Con l'atto del 1651, mentre si confermavano le vecchie disposizioni che riservavano alle sole navi inglesi il diritto di esercitare il commercio costiero nel regno e proibivano l'importazione di pesci salati che non fossero pescati con battelli inglesi, si stabiliva che le merci provenienti dall'Asia, dall'Africa e dall'America non potessero essere portate nelle isole britanniche e viceversa che su navi appartenenti a sudditi inglesi, di cui il capitano e almeno la metà dell'equipaggio fossero inglesi o delle colonie inglesi.

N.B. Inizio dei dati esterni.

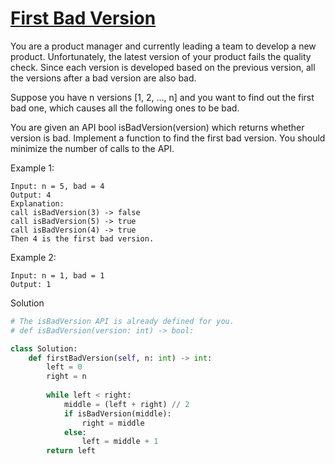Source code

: # [First Bad Version](https://leetcode.com/problems/first-bad-version/)

You are a product manager and currently leading a team to develop a new product. Unfortunately, the latest version of 
your product fails the quality check. Since each version is developed based on the previous version, all the versions 
after a bad version are also bad.

Suppose you have n versions [1, 2, ..., n] and you want to find out the first bad one, which causes all the following 
ones to be bad.

You are given an API bool isBadVersion(version) which returns whether version is bad. Implement a function to find the 
first bad version. You should minimize the number of calls to the API.

Example 1:
```
Input: n = 5, bad = 4
Output: 4
Explanation:
call isBadVersion(3) -> false
call isBadVersion(5) -> true
call isBadVersion(4) -> true
Then 4 is the first bad version.
```
Example 2:
```
Input: n = 1, bad = 1
Output: 1
```
Solution
```python
# The isBadVersion API is already defined for you.
# def isBadVersion(version: int) -> bool:

class Solution:
    def firstBadVersion(self, n: int) -> int:
        left = 0
        right = n
        
        while left < right:
            middle = (left + right) // 2
            if isBadVersion(middle):
                right = middle
            else:
                left = middle + 1
        return left
```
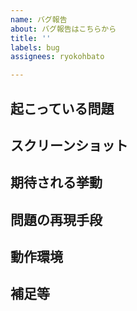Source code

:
 ```yaml
---
name: バグ報告
about: バグ報告はこちらから
title: ''
labels: bug
assignees: ryokohbato

---
```


<!-- 埋められるところだけで大丈夫です -->

## 起こっている問題

## スクリーンショット

## 期待される挙動

## 問題の再現手段

## 動作環境

## 補足等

Le merci provenienti da paesi europei o in essi prodotte potessero essere importate soltanto su navi inglesi o dei paesi di provenienza.
Nel 1651 e nel 1660 si approvano i due atti decisivi in tale materia i quali raggruppano e completano in un codice sistematico tutte le disposizioni che erano disperse e quasi nascoste in molte leggi precedenti, e determinano quello che sarà l'indirizzo costante della politica navale inglese nei due secoli successivi.
Ma effettivamente quello del 1651 non è che uno, e non l'ultimo, di una serie di provvedimenti analoghi, di cui il primo che si conosca risale al 1381.
Fino da allora si era decretato che nessun suddito inglese potesse importare nel regno o esportarne alcuna mercanzia se non su navi inglesi.
Il divieto d'impiegare navi straniere era stato rinnovato, evidentemente con poca efficacia, nel 1485, 1488, 1532, 1540.